Mit speziellem Training könne man seinem Geruchssinn auch wieder auf die Sprünge helfen, meint ein internationales Team aus 20 klinisch tätigen Riechexperten. Sie führen aktuell Studien mit Covid-19-Patienten durch. Bei so einem Training riechen die Betroffenen zweimal am Tag für je 20 Sekunden intensiv an vier verschiedenen Düften. Das Training sorgt sowohl in der Riechschleimhaut als auch im Gehirn für Anpassungen. Die Riechwahrnehmung verbessert sich in der Regel nach rund drei Monaten, sagen die Forscher.

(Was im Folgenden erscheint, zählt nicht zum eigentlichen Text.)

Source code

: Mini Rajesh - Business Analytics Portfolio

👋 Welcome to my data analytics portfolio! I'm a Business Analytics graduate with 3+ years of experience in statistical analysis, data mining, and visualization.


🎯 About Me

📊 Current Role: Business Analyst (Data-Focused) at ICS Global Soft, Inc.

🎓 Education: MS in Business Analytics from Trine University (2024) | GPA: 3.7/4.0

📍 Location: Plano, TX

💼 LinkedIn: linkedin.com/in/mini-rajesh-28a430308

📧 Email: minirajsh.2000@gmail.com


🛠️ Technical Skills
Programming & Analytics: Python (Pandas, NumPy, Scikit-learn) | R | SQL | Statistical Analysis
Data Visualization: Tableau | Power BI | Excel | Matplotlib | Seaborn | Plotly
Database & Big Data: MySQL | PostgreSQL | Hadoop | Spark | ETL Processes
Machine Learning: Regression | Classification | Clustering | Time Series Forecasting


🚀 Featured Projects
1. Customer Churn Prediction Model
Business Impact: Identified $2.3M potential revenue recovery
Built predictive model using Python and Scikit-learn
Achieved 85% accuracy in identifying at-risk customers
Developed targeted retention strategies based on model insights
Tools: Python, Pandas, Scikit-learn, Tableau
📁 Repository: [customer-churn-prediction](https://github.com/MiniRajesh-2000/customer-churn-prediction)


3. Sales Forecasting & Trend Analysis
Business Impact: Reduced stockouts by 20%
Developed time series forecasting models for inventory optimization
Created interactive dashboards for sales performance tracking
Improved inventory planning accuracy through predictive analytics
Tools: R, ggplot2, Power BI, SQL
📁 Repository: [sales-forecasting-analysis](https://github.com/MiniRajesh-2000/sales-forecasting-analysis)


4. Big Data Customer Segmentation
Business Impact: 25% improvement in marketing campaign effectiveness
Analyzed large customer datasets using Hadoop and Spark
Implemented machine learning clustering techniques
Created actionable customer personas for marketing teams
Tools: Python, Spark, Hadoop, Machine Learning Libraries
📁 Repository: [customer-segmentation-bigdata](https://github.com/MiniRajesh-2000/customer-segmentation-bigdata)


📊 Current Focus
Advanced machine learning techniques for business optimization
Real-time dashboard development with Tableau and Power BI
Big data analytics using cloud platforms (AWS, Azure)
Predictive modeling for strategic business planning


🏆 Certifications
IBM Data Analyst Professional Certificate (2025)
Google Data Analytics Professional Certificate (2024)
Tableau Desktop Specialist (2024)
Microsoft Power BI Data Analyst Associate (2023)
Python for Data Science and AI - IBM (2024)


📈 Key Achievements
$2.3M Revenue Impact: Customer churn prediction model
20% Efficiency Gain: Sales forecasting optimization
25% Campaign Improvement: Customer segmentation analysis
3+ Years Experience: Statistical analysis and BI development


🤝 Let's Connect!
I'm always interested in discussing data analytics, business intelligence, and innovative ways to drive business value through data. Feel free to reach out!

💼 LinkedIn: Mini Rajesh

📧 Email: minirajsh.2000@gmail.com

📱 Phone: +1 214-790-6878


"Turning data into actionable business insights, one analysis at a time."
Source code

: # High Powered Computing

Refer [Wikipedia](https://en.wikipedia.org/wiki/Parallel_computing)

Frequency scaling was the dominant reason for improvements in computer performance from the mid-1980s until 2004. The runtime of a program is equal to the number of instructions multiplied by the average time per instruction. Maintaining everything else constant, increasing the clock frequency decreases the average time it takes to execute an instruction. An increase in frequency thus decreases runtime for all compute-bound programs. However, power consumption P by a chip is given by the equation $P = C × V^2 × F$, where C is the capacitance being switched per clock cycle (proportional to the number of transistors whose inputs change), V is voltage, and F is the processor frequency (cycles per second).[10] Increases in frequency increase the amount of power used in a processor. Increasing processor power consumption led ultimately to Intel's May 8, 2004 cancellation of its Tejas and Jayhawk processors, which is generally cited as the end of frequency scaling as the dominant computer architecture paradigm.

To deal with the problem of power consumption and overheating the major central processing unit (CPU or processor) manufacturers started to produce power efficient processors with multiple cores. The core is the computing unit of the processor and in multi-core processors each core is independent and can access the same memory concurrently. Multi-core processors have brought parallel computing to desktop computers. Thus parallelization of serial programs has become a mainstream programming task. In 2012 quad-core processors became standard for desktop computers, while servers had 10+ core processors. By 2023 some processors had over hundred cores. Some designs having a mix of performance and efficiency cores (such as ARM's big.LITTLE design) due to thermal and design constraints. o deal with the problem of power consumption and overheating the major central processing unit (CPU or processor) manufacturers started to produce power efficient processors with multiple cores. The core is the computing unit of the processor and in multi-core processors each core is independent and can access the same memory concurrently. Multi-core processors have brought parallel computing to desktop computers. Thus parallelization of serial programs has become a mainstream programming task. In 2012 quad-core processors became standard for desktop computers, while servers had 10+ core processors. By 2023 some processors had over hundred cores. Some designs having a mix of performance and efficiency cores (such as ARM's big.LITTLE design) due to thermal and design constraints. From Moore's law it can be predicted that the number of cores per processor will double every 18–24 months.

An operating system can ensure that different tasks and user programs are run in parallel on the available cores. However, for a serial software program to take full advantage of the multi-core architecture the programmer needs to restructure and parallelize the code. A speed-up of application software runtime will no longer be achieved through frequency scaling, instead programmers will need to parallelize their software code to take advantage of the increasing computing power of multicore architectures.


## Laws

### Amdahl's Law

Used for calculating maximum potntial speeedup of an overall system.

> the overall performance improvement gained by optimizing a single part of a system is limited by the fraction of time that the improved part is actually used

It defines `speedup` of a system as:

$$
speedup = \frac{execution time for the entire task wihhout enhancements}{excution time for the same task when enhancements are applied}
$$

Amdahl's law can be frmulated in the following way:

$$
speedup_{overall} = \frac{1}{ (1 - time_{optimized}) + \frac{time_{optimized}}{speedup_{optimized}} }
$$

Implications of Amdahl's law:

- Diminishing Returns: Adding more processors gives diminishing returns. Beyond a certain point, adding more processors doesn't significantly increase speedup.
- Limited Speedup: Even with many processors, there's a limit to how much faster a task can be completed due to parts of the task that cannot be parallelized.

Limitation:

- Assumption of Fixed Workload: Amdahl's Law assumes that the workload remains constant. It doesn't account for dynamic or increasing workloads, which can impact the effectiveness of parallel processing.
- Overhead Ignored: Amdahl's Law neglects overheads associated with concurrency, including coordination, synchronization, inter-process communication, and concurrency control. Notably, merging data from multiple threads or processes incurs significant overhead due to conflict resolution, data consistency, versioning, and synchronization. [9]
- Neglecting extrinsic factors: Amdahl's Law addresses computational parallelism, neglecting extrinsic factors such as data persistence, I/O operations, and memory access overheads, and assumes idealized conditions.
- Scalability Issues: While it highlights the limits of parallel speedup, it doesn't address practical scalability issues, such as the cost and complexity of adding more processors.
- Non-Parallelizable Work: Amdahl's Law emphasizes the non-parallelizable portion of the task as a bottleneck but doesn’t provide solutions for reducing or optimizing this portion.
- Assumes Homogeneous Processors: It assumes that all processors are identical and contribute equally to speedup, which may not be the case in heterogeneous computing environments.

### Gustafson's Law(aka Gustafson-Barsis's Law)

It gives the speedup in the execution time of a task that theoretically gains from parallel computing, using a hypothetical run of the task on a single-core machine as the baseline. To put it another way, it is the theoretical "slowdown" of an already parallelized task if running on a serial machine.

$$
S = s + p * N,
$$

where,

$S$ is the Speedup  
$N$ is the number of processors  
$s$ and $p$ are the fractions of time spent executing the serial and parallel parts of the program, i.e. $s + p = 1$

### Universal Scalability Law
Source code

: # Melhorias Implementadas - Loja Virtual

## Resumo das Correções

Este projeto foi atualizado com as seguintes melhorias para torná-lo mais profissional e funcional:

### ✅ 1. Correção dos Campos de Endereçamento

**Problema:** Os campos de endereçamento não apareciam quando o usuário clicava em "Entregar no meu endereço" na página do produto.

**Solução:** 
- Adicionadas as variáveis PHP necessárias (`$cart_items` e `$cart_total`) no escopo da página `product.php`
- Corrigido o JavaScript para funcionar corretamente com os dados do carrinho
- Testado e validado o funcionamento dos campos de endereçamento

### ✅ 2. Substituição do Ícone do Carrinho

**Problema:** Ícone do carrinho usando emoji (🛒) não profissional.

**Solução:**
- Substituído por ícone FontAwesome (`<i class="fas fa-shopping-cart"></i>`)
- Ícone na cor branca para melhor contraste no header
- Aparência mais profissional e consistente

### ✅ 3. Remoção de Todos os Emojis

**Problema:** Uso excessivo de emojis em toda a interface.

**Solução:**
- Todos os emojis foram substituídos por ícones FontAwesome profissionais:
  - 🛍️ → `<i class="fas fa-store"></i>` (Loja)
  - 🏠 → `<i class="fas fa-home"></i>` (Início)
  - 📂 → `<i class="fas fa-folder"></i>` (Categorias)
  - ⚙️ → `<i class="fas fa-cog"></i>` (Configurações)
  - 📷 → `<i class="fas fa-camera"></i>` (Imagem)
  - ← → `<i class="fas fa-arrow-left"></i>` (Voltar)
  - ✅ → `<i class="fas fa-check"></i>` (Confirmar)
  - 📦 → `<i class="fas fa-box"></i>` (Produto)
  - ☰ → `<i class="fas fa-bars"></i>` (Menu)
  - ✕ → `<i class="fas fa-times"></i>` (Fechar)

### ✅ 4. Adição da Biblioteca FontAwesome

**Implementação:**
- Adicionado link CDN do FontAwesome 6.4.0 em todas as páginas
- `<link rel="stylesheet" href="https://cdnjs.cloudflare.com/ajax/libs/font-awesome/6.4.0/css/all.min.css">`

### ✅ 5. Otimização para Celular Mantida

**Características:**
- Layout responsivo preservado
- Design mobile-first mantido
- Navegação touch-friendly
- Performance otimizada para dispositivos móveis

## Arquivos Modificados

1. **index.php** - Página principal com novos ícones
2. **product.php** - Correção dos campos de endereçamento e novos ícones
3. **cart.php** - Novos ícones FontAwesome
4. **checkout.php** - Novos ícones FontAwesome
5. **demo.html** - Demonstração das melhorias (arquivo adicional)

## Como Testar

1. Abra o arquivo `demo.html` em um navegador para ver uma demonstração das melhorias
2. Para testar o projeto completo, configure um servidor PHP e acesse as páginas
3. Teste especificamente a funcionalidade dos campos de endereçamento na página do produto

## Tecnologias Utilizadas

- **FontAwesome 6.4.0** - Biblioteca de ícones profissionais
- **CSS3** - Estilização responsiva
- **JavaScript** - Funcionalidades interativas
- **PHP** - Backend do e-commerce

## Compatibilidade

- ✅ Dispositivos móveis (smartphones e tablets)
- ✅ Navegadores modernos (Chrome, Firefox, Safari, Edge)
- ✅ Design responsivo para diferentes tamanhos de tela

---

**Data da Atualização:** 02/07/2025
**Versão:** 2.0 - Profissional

„Harzer Käse oder faule Eier, obwohl das starke Gerüche sind, kann ich damit meine Sinneszellen in Nase und Mund leider nicht trainieren“, sagt Dr. Kathrin Ohla, Leiterin der Arbeitsgruppe „Kognitive Neurophysiologie“ am Forschungszentrum Jülich: „Ein Riechtraining ist in der frühen Phase nicht hilfreich, aber es schadet auch nicht.“ Nach dem Blick in die ersten Studien sagt Dr. Ohla, dass der Geruchs- und Geschmackssinn etwa bei der Hälfte der Befragten nach einem Monat wieder zurückgekommen sind, unsere Zellen könnten sich auch regenerieren. Es gibt also Hoffnung, dass der Geruchssinn auch nach einigen Monaten wieder hergestellt werden kann. Es bleibt dabei: bis jetzt gibt es zu wenig Forschungsergebnisse.